Three numbers that actually matter

The three operational metrics Zwart formalises map directly onto the decisions a pricing or underwriting team makes when deploying an automated quoting rule.

Commitment frequency — the fraction of incoming submissions that receive a definitive auto-quote — is what your operations team calls the STP (straight-through processing) rate. Commercial pressure pushes this upward. A Lloyd’s syndicate running a delegated authority arrangement for a niche commercial product might have 40% STP and regard that as acceptable. A UK personal lines motor book at 60% STP has a problem: the referral queue is unworkable.

Deferral rate — the fraction of submissions with no auto-quote, referred to a human underwriter — is the complement of STP for a well-designed rule. A UK commercial lines referral costs roughly £50–100 in underwriter time when you account for the full cost of interruption, documentation, and response lag.
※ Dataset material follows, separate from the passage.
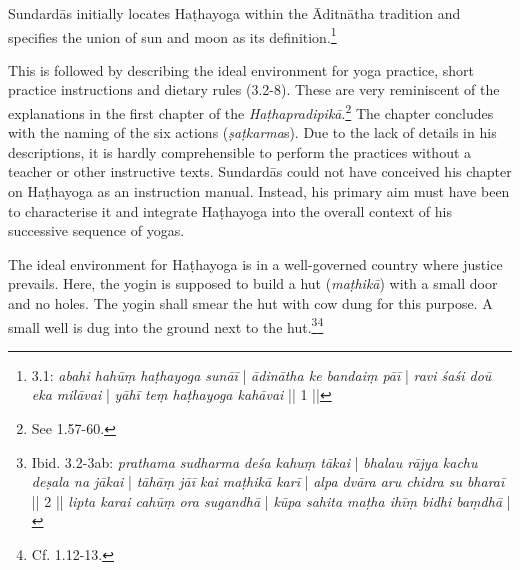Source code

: Sundardās initially locates Haṭhayoga within the Āditnātha tradition and specifies the union of sun and moon as its definition.\footnote{ 3.1: \textit{abahi hahūṃ haṭhayoga sunāī} | \textit{ādinātha ke bandaiṃ pāī} | \textit{ravi śaśi doū eka milāvai} | \textit{yāhī teṃ haṭhayoga kahāvai} || 1 ||}

This is followed by describing the ideal environment for yoga practice, short practice instructions and dietary rules (3.2-8). These are very reminiscent of the explanations in the first chapter of the \textit{Haṭhapradipikā}.\footnote{See  1.57-60.} The chapter concludes with the naming of the six actions (\textit{ṣaṭkarma}s). Due to the lack of details in his descriptions, it is hardly comprehensible to perform the practices without a teacher or other instructive texts. Sundardās could not have conceived his chapter on Haṭhayoga as an instruction manual. Instead, his primary aim must have been to characterise it and integrate Haṭhayoga into the overall context of his successive sequence of yogas.  

The ideal environment for Haṭhayoga is in a well-governed country where justice prevails. Here, the yogin is supposed to build a hut (\textit{maṭhikā}) with a small door and no holes. The yogin shall smear the hut with cow dung for this purpose. A small well is dug into the ground next to the hut.\footnote{Ibid. 3.2-3ab: \textit{prathama sudharma deśa kahuṃ tākai} | \textit{bhalau rājya kachu deṣala na jākai} | \textit{tāhāṃ jāī kai maṭhikā karī} | \textit{alpa dvāra aru chidra su bharaī} || 2 || \textit{lipta karai cahūṃ ora sugandhā} | \textit{kūpa sahita maṭha ihīṃ bidhi baṃdhā} |}\footnote{Cf.  1.12-13.}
At scale, a 10 percentage point increase in deferral rate on a book writing 20,000 policies per year is approximately £100,000–£200,000 in friction costs. That is not an abstraction; it shows up in your expense ratio.

Error exposure — the fraction of committed (auto-issued) quotes that fall outside your pricing tolerance — is the adverse selection rate on the book you actually write. At 85% STP and 4% error exposure, roughly 3.4% of your written policies are mispriced. On a motor book with a target combined ratio of 96%, 3.4% mispricing on the auto-issued segment moves the needle materially — particularly if the errors concentrate in the high-severity tail, which they usually do, because the model scores that trigger auto-referral are correlated with prediction difficulty, and prediction difficulty is correlated with tail weight.

The fundamental point, which Zwart formalises through what he calls the Region-Class Label Table, is that these three metrics are not independently tunable. Within a threshold regime — holding fixed which inputs get committed, deferred, or hedged — changing thresholds reallocates probability mass across outcome categories. You cannot increase STP, cut deferral, and hold error exposure constant by tweaking lambda. The attainable set is constrained. Two practitioners with different cost structures should be choosing different points on the Pareto frontier, not both targeting 90% coverage.

The small-book problem

The coverage guarantee from standard split conformal is a marginal average: P(Y in C(X)) >= 1-alpha, averaged over draws of the calibration set. This is fine when n is large enough that calibration-set variability is small. At n=300 — which describes every Lloyd’s specialty syndicate, most MGA niche products, and a fair number of parametric weather books — it is not fine.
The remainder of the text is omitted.